Internet users can listen to oral arguments by visiting "Live Oral Arguments" of the court's website
The first round of cases to benefit from this technology is being held from Jan. 6-9 at the Richard H. Chambers U.S. Courthouse in Pasadena, Calif.
Just a month earlier, the nation's busiest federal appeals court adopted
live video streaming, which it said was the first of its kind.
Broadcast and cable news networks previously provided live coverage of 9th Circuit court proceedings, including Internet viewing.
Public access to digital audio recordings of all oral arguments heard at all locations has been available since 2003.
The James R. Browning U.S. Courthouse in San Francisco, the William K. Nakamura U.S. Courthouse in Seattle, and the Pioneer Courthouse in Portland, Ore., will also soon adopt live audio streaming.
Digital video recordings of 11-judge en banc courts and some three-judge panels have been available since 2010.
Since that year, the court has video streamed en banc proceedings to all of its courthouses.

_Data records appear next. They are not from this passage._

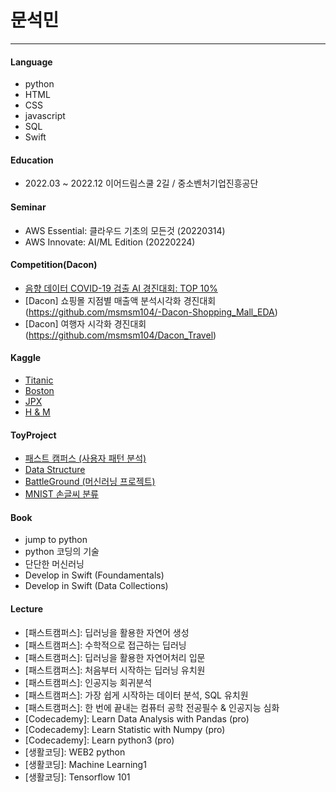 # 문석민

---
#### Language
 - python
 - HTML
 - CSS
 - javascript
 - SQL
 - Swift

#### Education
 - 2022.03 ~ 2022.12 이어드림스쿨 2길 / 중소벤처기업진흥공단

#### Seminar
 - AWS Essential: 클라우드 기초의 모든것 (20220314)
 - AWS Innovate: AI/ML Edition (20220224)

#### Competition(Dacon)
 - [음향 데이터 COVID-19 검출 AI 경진대회: TOP 10%](https://github.com/msmsm104/Dacon_covid19)
 - [Dacon] 쇼핑몰 지점별 매출액 분석시각화 경진대회(https://github.com/msmsm104/-Dacon-Shopping_Mall_EDA)
 - [Dacon] 여행자 시각화 경진대회(https://github.com/msmsm104/Dacon_Travel)
 
#### Kaggle
 - [Titanic](https://github.com/msmsm104/yeardreamschool/tree/main/project/EDA_titanic_0426)
 - [Boston](https://github.com/msmsm104/yeardreamschool/tree/main/project/%EB%B3%B4%EC%8A%A4%ED%84%B4%20%EC%A7%91%EA%B0%92%20%EC%98%88%EC%B8%A1_0421)
 - [JPX](https://github.com/msmsm104/yeardreamschool/blob/main/kaggle/JPX/%E1%84%91%E1%85%B5%E1%86%AF%E1%84%89%E1%85%A1_JPX_detailed_EDA(0508)_2.ipynb)
 - [H & M](https://github.com/msmsm104/yeardreamschool/blob/main/kaggle/kaggle_project/H_M.ipynb)



#### ToyProject
 - [패스트 캠퍼스 (사용자 패턴 분석)](https://github.com/msmsm104/Data_Hackthon)
 - [Data Structure](https://github.com/msmsm104/yeardreamschool/tree/main/Data_Structure)
 - [BattleGround (머신러닝 프로젝트)](https://github.com/msmsm104/MachineLearning_Project)
 - [MNIST 손글씨 분류](https://github.com/msmsm104/TIL/tree/main/20220712/rnn)
 
 
#### Book
 - jump to python
 - python 코딩의 기술
 - 단단한 머신러닝
 - Develop in Swift (Foundamentals)
 - Develop in Swift (Data Collections)
 

#### Lecture
 - [패스트캠퍼스]: 딥러닝을 활용한 자연어 생성
 - [패스트캠퍼스]: 수학적으로 접근하는 딥러닝
 - [패스트캠퍼스]: 딥러닝을 활용한 자연어처리 입문
 - [패스트캠퍼스]: 처음부터 시작하는 딥러닝 유치원
 - [패스트캠퍼스]: 인공지능 회귀분석
 - [패스트캠퍼스]: 가장 쉽게 시작하는 데이터 분석, SQL 유치원 
 - [패스트캠퍼스]: 한 번에 끝내는 컴퓨터 공학 전공필수 & 인공지능 심화
 - [Codecademy]: Learn Data Analysis with Pandas (pro)
 - [Codecademy]: Learn Statistic with Numpy (pro)
 - [Codecademy]: Learn python3 (pro)
 - [생활코딩]: WEB2 python
 - [생활코딩]: Machine Learning1
 - [생활코딩]: Tensorflow 101

<!--
**msmsm104/msmsm104** is a ✨ _special_ ✨ repository because its `README.md` (this file) appears on your GitHub profile.

Here are some ideas to get you started:

- 🔭 I’m currently working on ...
- 🌱 I’m currently learning ...
- 👯 I’m looking to collaborate on ...
- 🤔 I’m looking for help with ...
- 💬 Ask me about ...
- 📫 How to reach me: ...
- 😄 Pronouns: ...
- ⚡ Fun fact: ...
-->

En banc proceedings in Pasadena may be viewed at the San Francisco courthouse, the William K. Nakamura U.S. Courthouse in Seattle and the Pioneer Courthouse in Portland, Ore.
En banc courts, used to resolve intra-circuit conflicts and other legal questions of exceptional importance, consist of the chief judge of the circuit and 10 judges drawn at random, rather than a three-judge appellate panel.
On average, the 9th Circuit says, about 20 cases receive en banc review each year.
The 9th Circuit holds en banc proceedings every quarter in San Francisco's Browning U.S. Courthouse and Richard H. Chambers U.S. Court of Appeals Building in Pasadena, Calif.
The 9th Circuit, which hears appeals cases decided by executive branch agencies and federal trial courts in nine western states and two Pacific Island jurisdictions, is also one of just two federal appellate courts that allows news media to use cameras in the courtroom.
Since 2003, the court has used its own technology to provide public access to digital audio recordings of all oral arguments heard at all locations on a next-day basis.
All 11 courtrooms in the 9th Circuit's four courthouses are video equipped. Three courtrooms - in San Francisco, Pasadena and Portland - are equipped with high-definition video cameras.
The 9th Circuit says it is working with an outside provider to meet bandwidth demands for the streaming services, which are expected to draw lawyers and law students, media and the general public.
Digital audio and video files will continue to be stored online.